+ Johannes (to confirm/correct my understanding regarding "supported
commands")
On 4/18/2018 4:35 AM, Dan Williams wrote:
On Tue, 2018-04-17 at 15:26 -0700, Brian Norris wrote:
On Tue, Apr 17, 2018 at 2:49 PM, Arend van Spriel
<arend.vanspriel@xxxxxxxxxxxx> wrote:
On 4/17/2018 6:07 PM, Brian Norris wrote:
On Tue, Apr 17, 2018 at 10:22:13AM +0200, Arend van Spriel wrote:
I believe checking command support is not really recommended.
Instead, you
better check NL80211_ATTR_SCHED_SCAN_MAX_REQS being non-zero
(since kernel
4.12 that is).
Why not? Command support checking is what wpa_supplicant is
doing.
That's not really a good argument. A couple (or more) years ago
wpa_supplicant was not doing nl80211 but wext and some other using
driver private ioctls, but that did not make it the best approach.
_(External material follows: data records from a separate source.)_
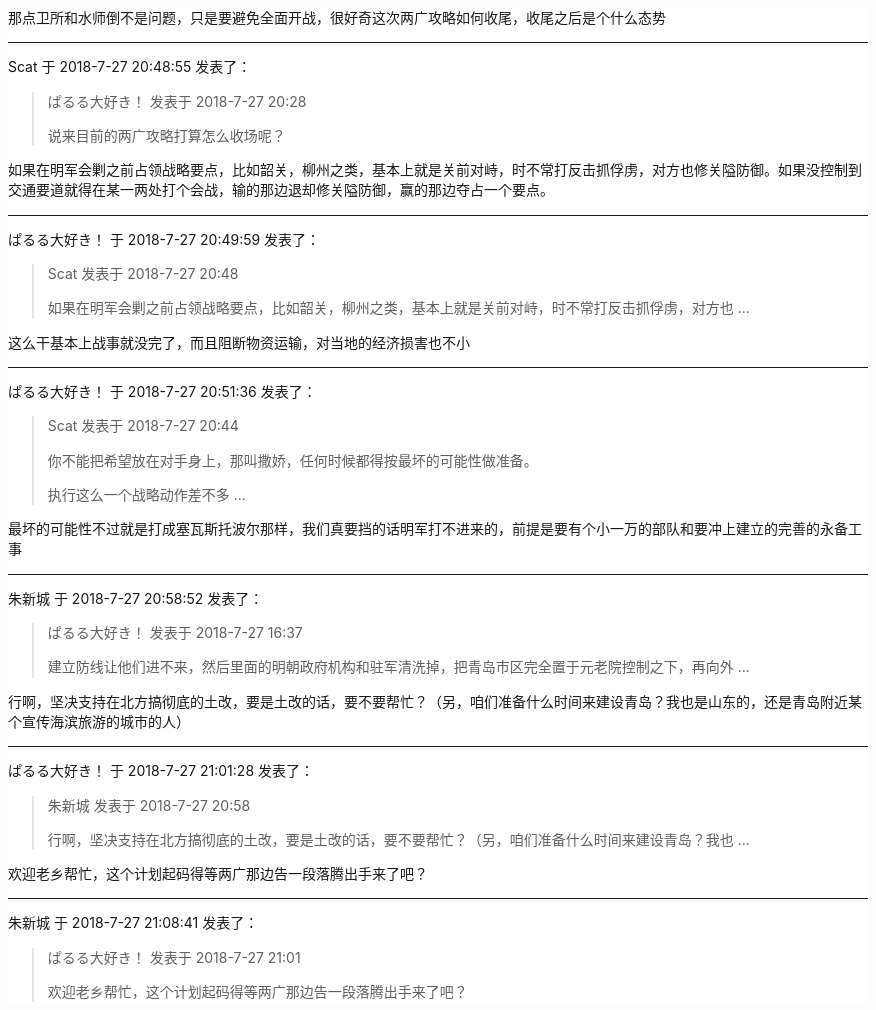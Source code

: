 那点卫所和水师倒不是问题，只是要避免全面开战，很好奇这次两广攻略如何收尾，收尾之后是个什么态势

---

Scat 于 2018-7-27 20:48:55 发表了：

> ぱるる大好き！ 发表于 2018-7-27 20:28
>
> 说来目前的两广攻略打算怎么收场呢？

如果在明军会剿之前占领战略要点，比如韶关，柳州之类，基本上就是关前对峙，时不常打反击抓俘虏，对方也修关隘防御。如果没控制到交通要道就得在某一两处打个会战，输的那边退却修关隘防御，赢的那边夺占一个要点。

---

ぱるる大好き！ 于 2018-7-27 20:49:59 发表了：

> Scat 发表于 2018-7-27 20:48
>
> 如果在明军会剿之前占领战略要点，比如韶关，柳州之类，基本上就是关前对峙，时不常打反击抓俘虏，对方也 ...

这么干基本上战事就没完了，而且阻断物资运输，对当地的经济损害也不小

---

ぱるる大好き！ 于 2018-7-27 20:51:36 发表了：

> Scat 发表于 2018-7-27 20:44
>
> 你不能把希望放在对手身上，那叫撒娇，任何时候都得按最坏的可能性做准备。
>
> 执行这么一个战略动作差不多 ...

最坏的可能性不过就是打成塞瓦斯托波尔那样，我们真要挡的话明军打不进来的，前提是要有个小一万的部队和要冲上建立的完善的永备工事

---

朱新城 于 2018-7-27 20:58:52 发表了：

> ぱるる大好き！ 发表于 2018-7-27 16:37
>
> 建立防线让他们进不来，然后里面的明朝政府机构和驻军清洗掉，把青岛市区完全置于元老院控制之下，再向外 ...

行啊，坚决支持在北方搞彻底的土改，要是土改的话，要不要帮忙？（另，咱们准备什么时间来建设青岛？我也是山东的，还是青岛附近某个宣传海滨旅游的城市的人）

---

ぱるる大好き！ 于 2018-7-27 21:01:28 发表了：

> 朱新城 发表于 2018-7-27 20:58
>
> 行啊，坚决支持在北方搞彻底的土改，要是土改的话，要不要帮忙？（另，咱们准备什么时间来建设青岛？我也 ...

欢迎老乡帮忙，这个计划起码得等两广那边告一段落腾出手来了吧？

---

朱新城 于 2018-7-27 21:08:41 发表了：

> ぱるる大好き！ 发表于 2018-7-27 21:01
>
> 欢迎老乡帮忙，这个计划起码得等两广那边告一段落腾出手来了吧？
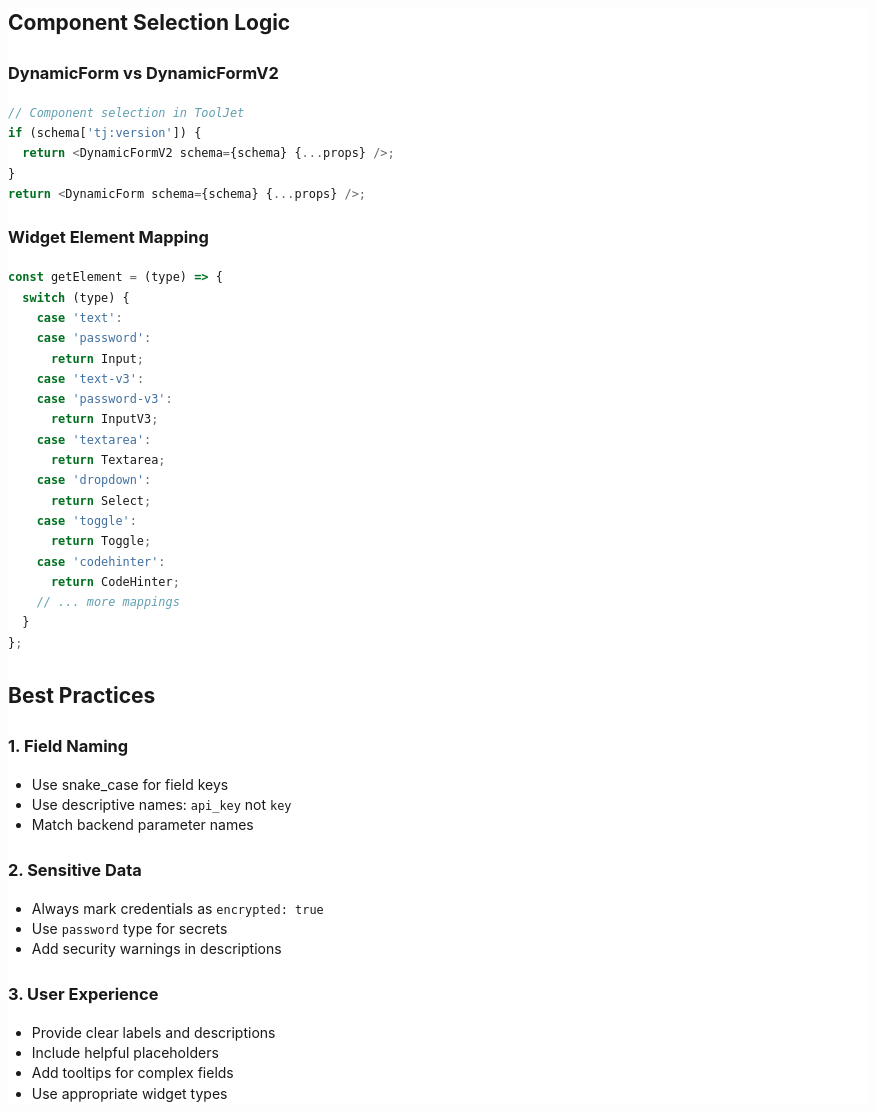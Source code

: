 ## Component Selection Logic

### DynamicForm vs DynamicFormV2
```javascript
// Component selection in ToolJet
if (schema['tj:version']) {
  return <DynamicFormV2 schema={schema} {...props} />;
}
return <DynamicForm schema={schema} {...props} />;
```

### Widget Element Mapping
```javascript
const getElement = (type) => {
  switch (type) {
    case 'text':
    case 'password':
      return Input;
    case 'text-v3':
    case 'password-v3':
      return InputV3;
    case 'textarea':
      return Textarea;
    case 'dropdown':
      return Select;
    case 'toggle':
      return Toggle;
    case 'codehinter':
      return CodeHinter;
    // ... more mappings
  }
};
```

## Best Practices

### 1. Field Naming
- Use snake_case for field keys
- Use descriptive names: `api_key` not `key`
- Match backend parameter names

### 2. Sensitive Data
- Always mark credentials as `encrypted: true`
- Use `password` type for secrets
- Add security warnings in descriptions

### 3. User Experience
- Provide clear labels and descriptions
- Include helpful placeholders
- Add tooltips for complex fields
- Use appropriate widget types
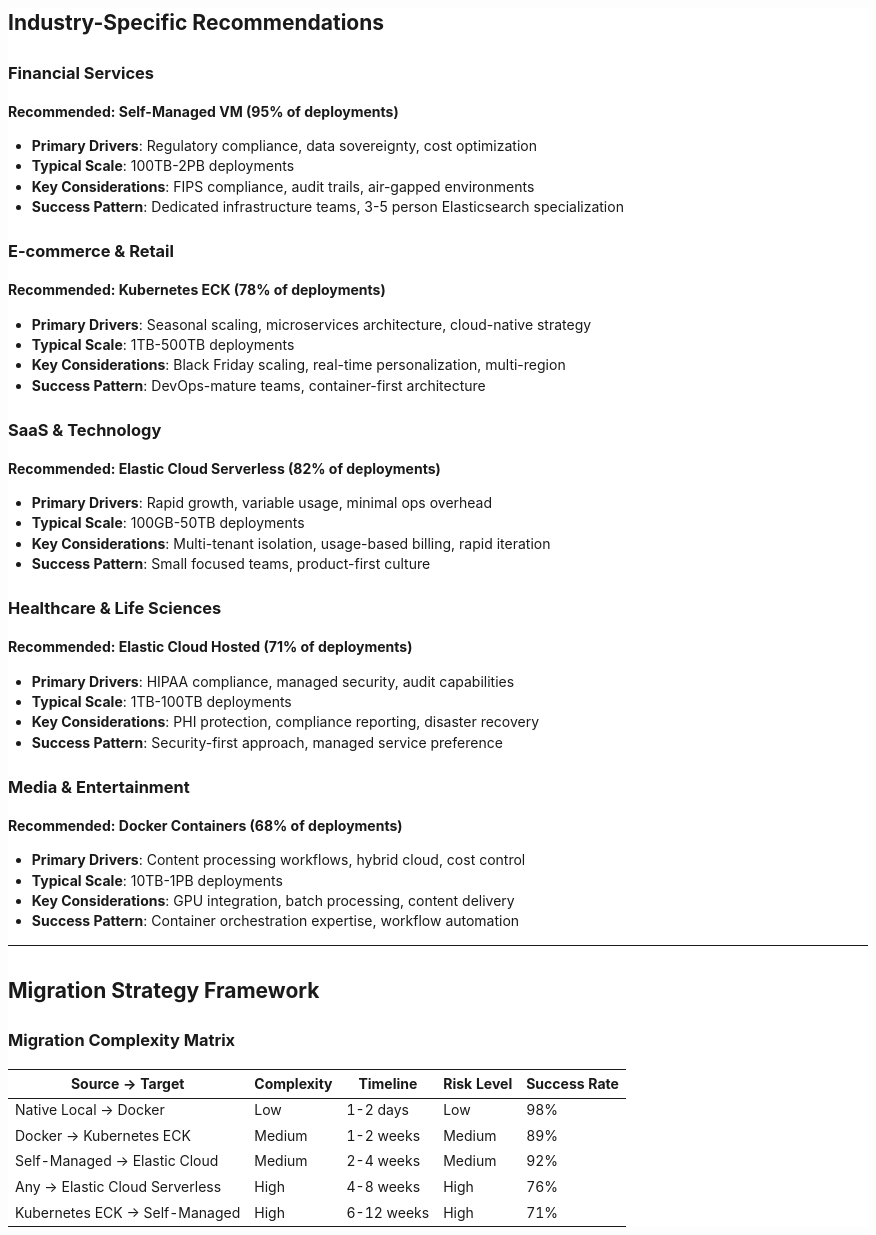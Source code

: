 
## Industry-Specific Recommendations

### Financial Services
**Recommended: Self-Managed VM (95% of deployments)**
- **Primary Drivers**: Regulatory compliance, data sovereignty, cost optimization
- **Typical Scale**: 100TB-2PB deployments
- **Key Considerations**: FIPS compliance, audit trails, air-gapped environments
- **Success Pattern**: Dedicated infrastructure teams, 3-5 person Elasticsearch specialization

### E-commerce & Retail  
**Recommended: Kubernetes ECK (78% of deployments)**
- **Primary Drivers**: Seasonal scaling, microservices architecture, cloud-native strategy
- **Typical Scale**: 1TB-500TB deployments  
- **Key Considerations**: Black Friday scaling, real-time personalization, multi-region
- **Success Pattern**: DevOps-mature teams, container-first architecture

### SaaS & Technology
**Recommended: Elastic Cloud Serverless (82% of deployments)**
- **Primary Drivers**: Rapid growth, variable usage, minimal ops overhead
- **Typical Scale**: 100GB-50TB deployments
- **Key Considerations**: Multi-tenant isolation, usage-based billing, rapid iteration
- **Success Pattern**: Small focused teams, product-first culture

### Healthcare & Life Sciences
**Recommended: Elastic Cloud Hosted (71% of deployments)**
- **Primary Drivers**: HIPAA compliance, managed security, audit capabilities
- **Typical Scale**: 1TB-100TB deployments
- **Key Considerations**: PHI protection, compliance reporting, disaster recovery
- **Success Pattern**: Security-first approach, managed service preference

### Media & Entertainment
**Recommended: Docker Containers (68% of deployments)**
- **Primary Drivers**: Content processing workflows, hybrid cloud, cost control
- **Typical Scale**: 10TB-1PB deployments
- **Key Considerations**: GPU integration, batch processing, content delivery
- **Success Pattern**: Container orchestration expertise, workflow automation

---

## Migration Strategy Framework

### Migration Complexity Matrix

| Source → Target | Complexity | Timeline | Risk Level | Success Rate |
|----------------|------------|-----------|------------|--------------|
| Native Local → Docker | Low | 1-2 days | Low | 98% |
| Docker → Kubernetes ECK | Medium | 1-2 weeks | Medium | 89% |
| Self-Managed → Elastic Cloud | Medium | 2-4 weeks | Medium | 92% |
| Any → Elastic Cloud Serverless | High | 4-8 weeks | High | 76% |
| Kubernetes ECK → Self-Managed | High | 6-12 weeks | High | 71% |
I see what you're saying (though your comparison doesn't seem that
fair either; private ioctls are nothing like a well-defined nl80211
support list), and I'm totally good on looking at the new flag
eventually. But you still haven't answered my question ("why not?").
Is there a problem with the "supported commands" list?
My understanding is that in general the "supported commands" list is not
well-maintained. Not every nl80211 command is represented in the list so
user-space can not know whether it is missing or not supported.
For this particular START_SCHED_SCAN command it can be used still and
indeed probably for a long time. I just wanted to point out that it is
not recommended for new user-space functionality.
The START_SCHED_SCAN command is indeed still provided to user-
space:
And as I see it, it probably needs to be for essentially forever. Or
at least a significant amount of time after wpa_supplicant stops
relying on it. (Hint: it's still using it today, with no reference to
NL80211_ATTR_SCHED_SCAN_MAX_REQS.) There's a reason the kernel has
ABI
guarantees. I suspect you only get a chance to rewrite the world
(WEXT
-> nl80211) a few times in the life of kernel ABIs.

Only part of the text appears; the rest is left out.